* Action item *
Below is a listing; repeat exactly the lines from the one containing "decentralized approach is" to the one containing "EDA provides the", both included.

### Records for the task

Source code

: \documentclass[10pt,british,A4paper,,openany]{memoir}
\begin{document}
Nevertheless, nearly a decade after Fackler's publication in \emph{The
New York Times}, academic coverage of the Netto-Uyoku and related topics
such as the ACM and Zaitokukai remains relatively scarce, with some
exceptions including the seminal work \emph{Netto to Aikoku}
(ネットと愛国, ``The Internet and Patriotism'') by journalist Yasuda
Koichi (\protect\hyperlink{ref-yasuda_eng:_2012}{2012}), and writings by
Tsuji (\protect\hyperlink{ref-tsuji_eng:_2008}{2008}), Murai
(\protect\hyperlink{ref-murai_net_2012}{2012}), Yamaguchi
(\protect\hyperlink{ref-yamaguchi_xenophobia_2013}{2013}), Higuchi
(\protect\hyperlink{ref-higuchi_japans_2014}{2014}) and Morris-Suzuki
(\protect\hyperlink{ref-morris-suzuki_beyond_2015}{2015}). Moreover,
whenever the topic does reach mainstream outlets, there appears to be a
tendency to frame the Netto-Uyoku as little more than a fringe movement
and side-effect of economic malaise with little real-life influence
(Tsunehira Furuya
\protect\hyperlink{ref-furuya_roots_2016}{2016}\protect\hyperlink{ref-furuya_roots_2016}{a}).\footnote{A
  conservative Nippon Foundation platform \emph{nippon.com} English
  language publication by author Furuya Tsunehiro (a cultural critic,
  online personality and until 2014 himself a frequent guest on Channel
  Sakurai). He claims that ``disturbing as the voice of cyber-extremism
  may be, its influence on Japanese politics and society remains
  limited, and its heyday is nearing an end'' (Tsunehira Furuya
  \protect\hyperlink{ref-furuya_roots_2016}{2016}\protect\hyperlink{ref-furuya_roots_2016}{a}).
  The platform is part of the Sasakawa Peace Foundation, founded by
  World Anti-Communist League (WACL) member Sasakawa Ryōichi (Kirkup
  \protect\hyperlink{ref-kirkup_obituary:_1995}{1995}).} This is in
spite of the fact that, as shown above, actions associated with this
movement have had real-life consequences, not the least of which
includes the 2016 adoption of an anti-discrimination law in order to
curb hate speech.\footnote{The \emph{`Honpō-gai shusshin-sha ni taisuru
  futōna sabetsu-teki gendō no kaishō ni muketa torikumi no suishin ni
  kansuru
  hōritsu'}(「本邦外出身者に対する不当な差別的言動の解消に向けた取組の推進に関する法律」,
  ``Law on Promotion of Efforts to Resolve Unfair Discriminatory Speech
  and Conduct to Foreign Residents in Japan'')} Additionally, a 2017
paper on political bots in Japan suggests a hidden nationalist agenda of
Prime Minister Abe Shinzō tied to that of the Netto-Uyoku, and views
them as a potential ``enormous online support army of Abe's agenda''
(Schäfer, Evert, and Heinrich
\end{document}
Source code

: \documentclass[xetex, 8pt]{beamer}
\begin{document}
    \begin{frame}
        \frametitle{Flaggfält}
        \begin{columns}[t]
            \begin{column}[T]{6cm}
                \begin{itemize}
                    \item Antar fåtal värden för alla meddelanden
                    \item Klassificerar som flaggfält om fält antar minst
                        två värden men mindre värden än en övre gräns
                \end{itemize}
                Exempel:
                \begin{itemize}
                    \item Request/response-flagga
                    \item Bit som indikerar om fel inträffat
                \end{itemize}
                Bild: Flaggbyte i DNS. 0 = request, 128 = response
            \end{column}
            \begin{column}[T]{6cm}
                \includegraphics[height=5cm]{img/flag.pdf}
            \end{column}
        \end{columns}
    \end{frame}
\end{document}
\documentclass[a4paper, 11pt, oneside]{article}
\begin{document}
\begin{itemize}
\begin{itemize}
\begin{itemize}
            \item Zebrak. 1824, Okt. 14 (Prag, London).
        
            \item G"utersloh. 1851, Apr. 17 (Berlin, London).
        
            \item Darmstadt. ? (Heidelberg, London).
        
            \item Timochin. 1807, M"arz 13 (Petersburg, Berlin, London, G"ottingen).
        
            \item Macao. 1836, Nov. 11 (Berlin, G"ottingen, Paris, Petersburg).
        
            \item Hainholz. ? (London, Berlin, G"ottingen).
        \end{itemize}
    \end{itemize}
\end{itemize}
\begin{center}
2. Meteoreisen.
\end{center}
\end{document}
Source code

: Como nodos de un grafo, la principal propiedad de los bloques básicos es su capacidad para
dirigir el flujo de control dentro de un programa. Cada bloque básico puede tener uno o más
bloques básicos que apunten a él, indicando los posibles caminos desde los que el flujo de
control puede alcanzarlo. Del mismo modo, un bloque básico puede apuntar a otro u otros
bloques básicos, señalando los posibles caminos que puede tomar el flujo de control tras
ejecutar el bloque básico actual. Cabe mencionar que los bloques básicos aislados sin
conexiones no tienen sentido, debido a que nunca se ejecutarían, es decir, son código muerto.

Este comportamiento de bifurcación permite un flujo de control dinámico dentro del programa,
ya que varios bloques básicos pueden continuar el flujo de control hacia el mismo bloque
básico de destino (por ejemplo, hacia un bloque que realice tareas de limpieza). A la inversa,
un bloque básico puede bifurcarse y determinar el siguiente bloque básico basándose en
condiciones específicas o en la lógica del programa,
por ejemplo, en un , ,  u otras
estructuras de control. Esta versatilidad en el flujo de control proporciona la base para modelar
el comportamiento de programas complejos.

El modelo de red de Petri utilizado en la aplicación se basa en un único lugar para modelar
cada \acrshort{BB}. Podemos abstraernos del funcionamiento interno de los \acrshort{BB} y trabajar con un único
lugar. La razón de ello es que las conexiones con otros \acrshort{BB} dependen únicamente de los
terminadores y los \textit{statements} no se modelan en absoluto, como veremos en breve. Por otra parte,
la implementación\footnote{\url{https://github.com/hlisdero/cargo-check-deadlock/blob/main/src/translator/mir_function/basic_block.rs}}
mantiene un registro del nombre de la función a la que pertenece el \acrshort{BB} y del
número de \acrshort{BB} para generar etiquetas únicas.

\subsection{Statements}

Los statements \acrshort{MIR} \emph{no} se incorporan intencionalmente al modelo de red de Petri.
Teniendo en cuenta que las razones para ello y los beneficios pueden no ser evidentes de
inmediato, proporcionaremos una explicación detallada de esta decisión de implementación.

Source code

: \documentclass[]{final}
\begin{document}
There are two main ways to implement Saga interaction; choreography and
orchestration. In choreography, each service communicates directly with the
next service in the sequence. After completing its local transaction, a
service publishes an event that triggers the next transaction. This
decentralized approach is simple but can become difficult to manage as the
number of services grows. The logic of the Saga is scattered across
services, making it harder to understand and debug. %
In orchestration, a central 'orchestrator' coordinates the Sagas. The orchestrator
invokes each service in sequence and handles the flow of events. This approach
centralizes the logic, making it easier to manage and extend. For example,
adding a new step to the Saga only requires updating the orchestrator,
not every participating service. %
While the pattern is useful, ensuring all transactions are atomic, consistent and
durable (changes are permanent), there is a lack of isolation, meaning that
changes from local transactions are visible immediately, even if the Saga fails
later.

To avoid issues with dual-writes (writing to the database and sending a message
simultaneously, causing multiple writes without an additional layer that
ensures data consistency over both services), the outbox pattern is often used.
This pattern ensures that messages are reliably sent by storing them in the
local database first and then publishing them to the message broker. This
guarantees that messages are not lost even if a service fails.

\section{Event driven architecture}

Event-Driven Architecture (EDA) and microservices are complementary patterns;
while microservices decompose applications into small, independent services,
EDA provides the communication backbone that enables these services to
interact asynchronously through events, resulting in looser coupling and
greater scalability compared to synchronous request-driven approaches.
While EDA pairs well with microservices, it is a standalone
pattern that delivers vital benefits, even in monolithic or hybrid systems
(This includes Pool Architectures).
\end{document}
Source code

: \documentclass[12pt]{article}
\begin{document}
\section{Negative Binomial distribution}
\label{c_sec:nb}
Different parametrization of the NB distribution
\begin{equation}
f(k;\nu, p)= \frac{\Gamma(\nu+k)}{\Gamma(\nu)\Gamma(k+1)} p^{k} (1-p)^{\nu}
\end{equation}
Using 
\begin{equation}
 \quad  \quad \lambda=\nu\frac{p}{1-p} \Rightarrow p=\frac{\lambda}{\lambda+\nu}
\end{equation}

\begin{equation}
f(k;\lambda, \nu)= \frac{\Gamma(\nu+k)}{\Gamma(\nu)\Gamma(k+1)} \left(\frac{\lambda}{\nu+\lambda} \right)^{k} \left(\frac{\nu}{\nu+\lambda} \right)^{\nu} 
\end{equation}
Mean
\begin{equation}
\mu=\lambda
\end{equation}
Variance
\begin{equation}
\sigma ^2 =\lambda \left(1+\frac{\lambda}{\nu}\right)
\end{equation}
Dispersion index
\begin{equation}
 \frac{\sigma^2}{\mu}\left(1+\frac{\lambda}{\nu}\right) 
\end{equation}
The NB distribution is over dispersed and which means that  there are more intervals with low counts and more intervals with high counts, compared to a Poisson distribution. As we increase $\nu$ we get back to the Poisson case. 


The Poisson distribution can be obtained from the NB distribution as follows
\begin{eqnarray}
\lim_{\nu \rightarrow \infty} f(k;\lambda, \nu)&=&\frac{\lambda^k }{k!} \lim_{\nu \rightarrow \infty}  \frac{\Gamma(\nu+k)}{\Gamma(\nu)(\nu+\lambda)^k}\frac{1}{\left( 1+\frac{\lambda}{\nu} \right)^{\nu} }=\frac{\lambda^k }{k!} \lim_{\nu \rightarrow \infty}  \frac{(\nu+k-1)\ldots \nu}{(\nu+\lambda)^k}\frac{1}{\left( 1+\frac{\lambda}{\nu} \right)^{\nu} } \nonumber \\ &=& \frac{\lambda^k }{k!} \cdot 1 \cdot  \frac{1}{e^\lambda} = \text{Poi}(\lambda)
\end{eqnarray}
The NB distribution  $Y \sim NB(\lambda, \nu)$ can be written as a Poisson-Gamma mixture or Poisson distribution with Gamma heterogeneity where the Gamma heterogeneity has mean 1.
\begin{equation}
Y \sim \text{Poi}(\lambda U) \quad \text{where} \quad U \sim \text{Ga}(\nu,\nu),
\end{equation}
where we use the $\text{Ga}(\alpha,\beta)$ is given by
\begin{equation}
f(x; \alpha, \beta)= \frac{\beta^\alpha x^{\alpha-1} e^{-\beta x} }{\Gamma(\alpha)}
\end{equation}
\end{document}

######

* Solved problem *
decentralized approach is simple but can become difficult to manage as the
number of services grows. The logic of the Saga is scattered across
services, making it harder to understand and debug. %
In orchestration, a central 'orchestrator' coordinates the Sagas. The orchestrator
invokes each service in sequence and handles the flow of events. This approach
centralizes the logic, making it easier to manage and extend. For example,
adding a new step to the Saga only requires updating the orchestrator,
not every participating service. %
While the pattern is useful, ensuring all transactions are atomic, consistent and
durable (changes are permanent), there is a lack of isolation, meaning that
changes from local transactions are visible immediately, even if the Saga fails
later.

To avoid issues with dual-writes (writing to the database and sending a message
simultaneously, causing multiple writes without an additional layer that
ensures data consistency over both services), the outbox pattern is often used.
This pattern ensures that messages are reliably sent by storing them in the
local database first and then publishing them to the message broker. This
guarantees that messages are not lost even if a service fails.

\section{Event driven architecture}

Event-Driven Architecture (EDA) and microservices are complementary patterns;
while microservices decompose applications into small, independent services,
EDA provides the communication backbone that enables these services to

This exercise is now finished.